== TASK DIRECTIONS ==
Starting with the line that has "Then, make the" in the records below and ending with the line that has "fitness-оценку всех индивидов", output those lines exactly and nothing more; omit the pictures.

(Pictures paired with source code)
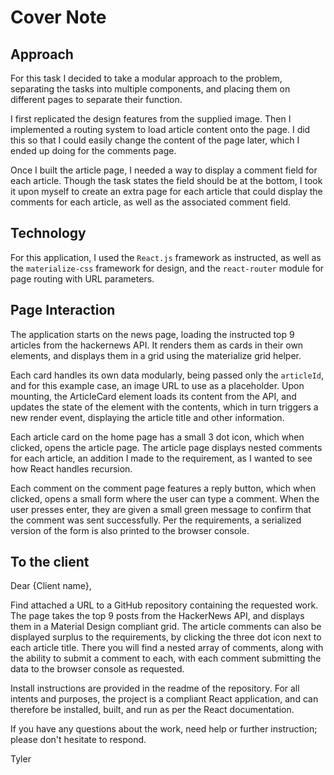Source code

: Cover Note
==========

Approach
---------
For this task I decided to take a modular approach to the problem, separating the tasks into multiple components, and placing them on different pages to separate their function.

I first replicated the design features from the supplied image. Then I implemented a routing system to load article content onto the page. I did this so that I could easily change the content of the page later, which I ended up doing for the comments page.

Once I built the article page, I needed a way to display a comment field for each article. Though the task states the field should be at the bottom, I took it upon myself to create an extra page for each article that could display the comments for each article, as well as the associated comment field.

Technology
----------
For this application, I used the `React.js` framework as instructed, as well as the `materialize-css` framework for design, and the `react-router` module for page routing with URL parameters.

Page Interaction
----------------
The application starts on the news page, loading the instructed top 9 articles from the hackernews API. It renders them as cards in their own elements, and displays them in a grid using the materialize grid helper.

Each card handles its own data modularly, being passed only the `articleId`, and for this example case, an image URL to use as a placeholder. Upon mounting, the ArticleCard element loads its content from the API, and updates the state of the element with the contents, which in turn triggers a new render event, displaying the article title and other information.

Each article card on the home page has a small 3 dot icon, which when clicked, opens the article page. The article page displays nested comments for each article, an addition I made to the requirement, as I wanted to see how React handles recursion.

Each comment on the comment page features a reply button, which when clicked, opens a small form where the user can type a comment. When the user presses enter, they are given a small green message to confirm that the comment was sent successfully. Per the requirements, a serialized version of the form is also printed to the browser console.

To the client
-------------
Dear {Client name},

Find attached a URL to a GitHub repository containing the requested work. The page takes the top 9 posts from the HackerNews API, and displays them in a Material Design compliant grid. The article comments can also be displayed surplus to the requirements, by clicking the three dot icon next to each article title. There you will find a nested array of comments, along with the ability to submit a comment to each, with each comment submitting the data to the browser console as requested.

Install instructions are provided in the readme of the repository. For all intents and purposes, the project is a compliant React application, and can therefore be installed, built, and run as per the React documentation.

If you have any questions about the work, need help or further instruction; please don't hesitate to respond.

Tyler
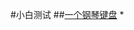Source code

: #小白测试
##[一个钢琴键盘](https://github.com/Eskilly/Eskilly.github.io/tree/main/pianoputer)
*[](./favicon.ico)
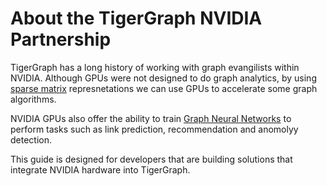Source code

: # About the TigerGraph NVIDIA Partnership

TigerGraph has a long history of working with graph evangilists within NVIDIA.
Although GPUs were not designed to do graph analytics, by using 
[sparse matrix](glossary.md#sparse-matrix) represnetations we can use GPUs to accelerate some graph algorithms.

NVIDIA GPUs also offer the ability to train [Graph Neural Networks](glossary.md/#graph-neural-network-gnn)
to perform tasks such as link prediction, recommendation and anomolyy detection.

This guide is designed for developers that are building solutions that integrate NVIDIA hardware into TigerGraph.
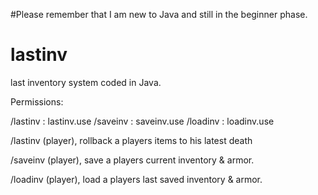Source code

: #Please remember that I am new to Java and still in the beginner phase.

# lastinv
last inventory system coded in Java.


Permissions:

/lastinv : lastinv.use
/saveinv : saveinv.use
/loadinv : loadinv.use 

/lastinv (player), rollback a players items to his latest death

/saveinv (player), save a players current inventory & armor. 

/loadinv (player), load a players last saved inventory & armor.
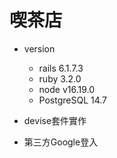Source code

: # 喫茶店

- version
  - rails 6.1.7.3
  - ruby 3.2.0
  - node v16.19.0
  - PostgreSQL 14.7
  
- devise套件實作
- 第三方Google登入

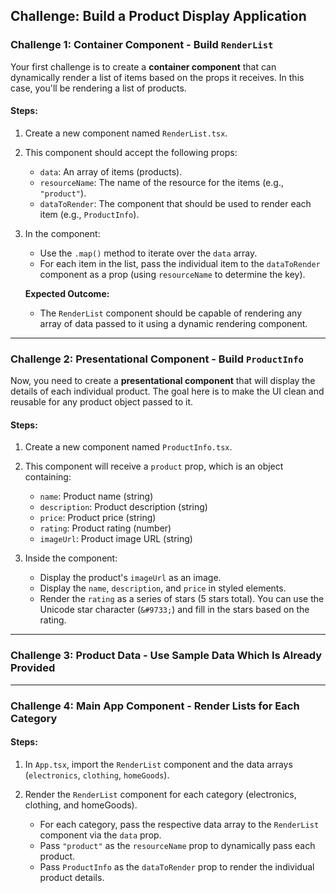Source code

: ## **Challenge: Build a Product Display Application**

### **Challenge 1: Container Component - Build `RenderList`**

Your first challenge is to create a **container component** that can dynamically render a list of items based on the props it receives. In this case, you'll be rendering a list of products.

#### Steps:

1. Create a new component named `RenderList.tsx`.
2. This component should accept the following props:

   - `data`: An array of items (products).
   - `resourceName`: The name of the resource for the items (e.g., `"product"`).
   - `dataToRender`: The component that should be used to render each item (e.g., `ProductInfo`).

3. In the component:

   - Use the `.map()` method to iterate over the `data` array.
   - For each item in the list, pass the individual item to the `dataToRender` component as a prop (using `resourceName` to determine the key).

   **Expected Outcome:**

   - The `RenderList` component should be capable of rendering any array of data passed to it using a dynamic rendering component.

---

### **Challenge 2: Presentational Component - Build `ProductInfo`**

Now, you need to create a **presentational component** that will display the details of each individual product. The goal here is to make the UI clean and reusable for any product object passed to it.

#### Steps:

1. Create a new component named `ProductInfo.tsx`.
2. This component will receive a `product` prop, which is an object containing:

   - `name`: Product name (string)
   - `description`: Product description (string)
   - `price`: Product price (string)
   - `rating`: Product rating (number)
   - `imageUrl`: Product image URL (string)

3. Inside the component:

   - Display the product's `imageUrl` as an image.
   - Display the `name`, `description`, and `price` in styled elements.
   - Render the `rating` as a series of stars (5 stars total). You can use the Unicode star character (`&#9733;`) and fill in the stars based on the rating.

---

### **Challenge 3: Product Data - Use Sample Data Which Is Already Provided**

---

### **Challenge 4: Main App Component - Render Lists for Each Category**

#### Steps:

1. In `App.tsx`, import the `RenderList` component and the data arrays (`electronics`, `clothing`, `homeGoods`).
2. Render the `RenderList` component for each category (electronics, clothing, and homeGoods).

   - For each category, pass the respective data array to the `RenderList` component via the `data` prop.
   - Pass `"product"` as the `resourceName` prop to dynamically pass each product.
   - Pass `ProductInfo` as the `dataToRender` prop to render the individual product details.

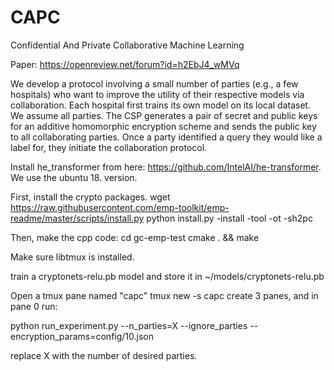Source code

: # CAPC

Confidential And Private Collaborative Machine Learning

Paper: https://openreview.net/forum?id=h2EbJ4_wMVq

We develop a protocol involving a small number of parties (e.g., a few hospitals) who want to improve the utility of their respective models via collaboration. Each hospital first trains its own model on its local dataset. We assume all parties. The CSP generates a pair of secret and public keys for an additive homomorphic encryption scheme and sends the public key to all collaborating parties. Once a party identified a query they would like a label for, they initiate the collaboration protocol.


Install he_transformer from here: https://github.com/IntelAI/he-transformer. We use the ubuntu 18. version.

First, install the crypto packages.
wget https://raw.githubusercontent.com/emp-toolkit/emp-readme/master/scripts/install.py
python install.py -install -tool -ot -sh2pc

Then, make the cpp code:
cd gc-emp-test
cmake . && make

Make sure libtmux is installed.

train a cryptonets-relu.pb model and store it in ~/models/cryptonets-relu.pb

Open a tmux pane named "capc"
tmux new -s capc
create 3 panes, and in pane 0 run: 

python run_experiment.py --n_parties=X --ignore_parties --encryption_params=config/10.json

replace X with the number of desired parties.
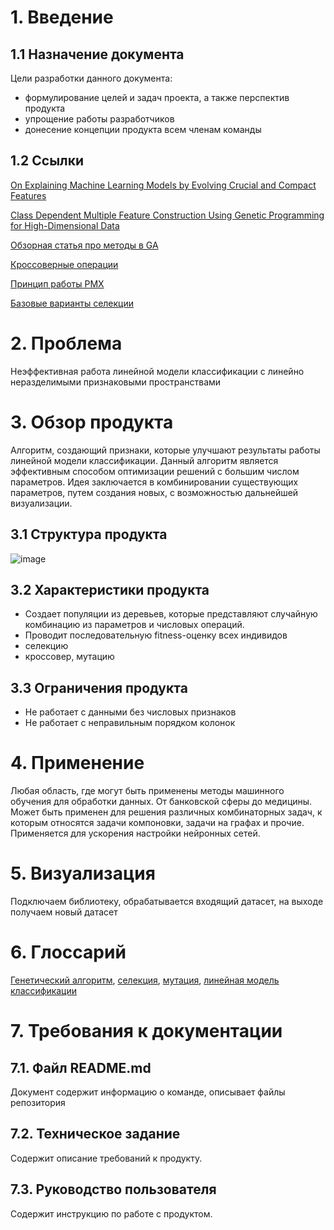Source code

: # 1. Введение

## 1.1 Назначение документа
Цели разработки данного документа:

* формулирование целей и задач проекта, а также перспектив продукта
* упрощение работы разработчиков
* донесение концепции продукта всем членам команды

## 1.2 Ссылки
[On Explaining Machine Learning Models by Evolving Crucial and Compact Features](https://arxiv.org/abs/1907.02260)

[Class Dependent Multiple Feature Construction Using Genetic Programming for High-Dimensional Data](https://www.researchgate.net/publication/318293836_Class_Dependent_Multiple_Feature_Construction_Using_Genetic_Programming_for_High-Dimensional_Data)

[Обзорная статья про методы в GA](https://link.springer.com/content/pdf/10.1007/s11042-020-10139-6.pdf)

[Кроссоверные операции](http://ictactjournals.in/paper/IJSC_V6_I1_paper_4_pp_1083_1092.pdf)

[Принцип работы PMX](https://www.rubicite.com/Tutorials/GeneticAlgorithms/CrossoverOperators/PMXCrossoverOperator.aspx/)

[Базовые варианты селекции](http://www.ijmlc.org/papers/146-C00572-005.pdf)


# 2. Проблема

Неэффективная работа линейной модели классификации с линейно неразделимыми признаковыми пространствами

# 3. Обзор продукта

Алгоритм, создающий признаки, которые улучшают результаты работы линейной модели классификации. 
Данный алгоритм является эффективным способом оптимизации решений с большим числом параметров. 
Идея заключается в комбинировании существующих параметров, путем создания новых, с возможностью дальнейшей визуализации.

## 3.1 Структура продукта
![image](https://user-images.githubusercontent.com/98469155/152510658-a4e324a3-9875-4a6a-8319-a5d955f3f83b.png)
## 3.2 Характеристики продукта  

* Создает популяции из деревьев, которые представляют случайную комбинацию из параметров и числовых операций.                                  
* Проводит последовательную fitness-оценку всех индивидов
* селекцию                                                                                                                     
* кроссовер, мутацию   

## 3.3 Ограничения продукта

* Не работает с данными без числовых признаков
* Не работает с неправильным порядком колонок 

# 4. Применение

Любая область, где могут быть применены методы машинного обучения для обработки данных. От банковской сферы до медицины. 
Может быть применен для решения различных комбинаторных задач, к которым относятся задачи компоновки, задачи на графах и прочие. 
Применяется для ускорения настройки нейронных сетей.

# 5. Визуализация

Подключаем библиотеку, обрабатывается входящий датасет, на выходе получаем новый датасет

# 6. Глоссарий

[Генетический алгоритм](),
[селекция](),
[мутация](),
[линейная модель классификации]()

# 7. Требования к документации

## 7.1. Файл README.md
Документ содержит информацию о команде, описывает файлы репозитория

## 7.2. Техническое задание
Содержит описание требований к продукту.

## 7.3. Руководство пользователя
Содержит инструкцию по работе с продуктом.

== EXPECTED ANSWER ==
Then, make the cpp code:
cd gc-emp-test
cmake . && make

Make sure libtmux is installed.

train a cryptonets-relu.pb model and store it in ~/models/cryptonets-relu.pb

Open a tmux pane named "capc"
tmux new -s capc
create 3 panes, and in pane 0 run: 

python run_experiment.py --n_parties=X --ignore_parties --encryption_params=config/10.json

replace X with the number of desired parties.
Source code

: # 1. Введение

## 1.1 Назначение документа
Цели разработки данного документа:

* формулирование целей и задач проекта, а также перспектив продукта
* упрощение работы разработчиков
* донесение концепции продукта всем членам команды

## 1.2 Ссылки
[On Explaining Machine Learning Models by Evolving Crucial and Compact Features](https://arxiv.org/abs/1907.02260)

[Class Dependent Multiple Feature Construction Using Genetic Programming for High-Dimensional Data](https://www.researchgate.net/publication/318293836_Class_Dependent_Multiple_Feature_Construction_Using_Genetic_Programming_for_High-Dimensional_Data)

[Обзорная статья про методы в GA](https://link.springer.com/content/pdf/10.1007/s11042-020-10139-6.pdf)

[Кроссоверные операции](http://ictactjournals.in/paper/IJSC_V6_I1_paper_4_pp_1083_1092.pdf)

[Принцип работы PMX](https://www.rubicite.com/Tutorials/GeneticAlgorithms/CrossoverOperators/PMXCrossoverOperator.aspx/)

[Базовые варианты селекции](http://www.ijmlc.org/papers/146-C00572-005.pdf)


# 2. Проблема

Неэффективная работа линейной модели классификации с линейно неразделимыми признаковыми пространствами

# 3. Обзор продукта

Алгоритм, создающий признаки, которые улучшают результаты работы линейной модели классификации. 
Данный алгоритм является эффективным способом оптимизации решений с большим числом параметров. 
Идея заключается в комбинировании существующих параметров, путем создания новых, с возможностью дальнейшей визуализации.

## 3.1 Структура продукта
![image](https://user-images.githubusercontent.com/98469155/152510658-a4e324a3-9875-4a6a-8319-a5d955f3f83b.png)
## 3.2 Характеристики продукта  

* Создает популяции из деревьев, которые представляют случайную комбинацию из параметров и числовых операций.                                  
* Проводит последовательную fitness-оценку всех индивидов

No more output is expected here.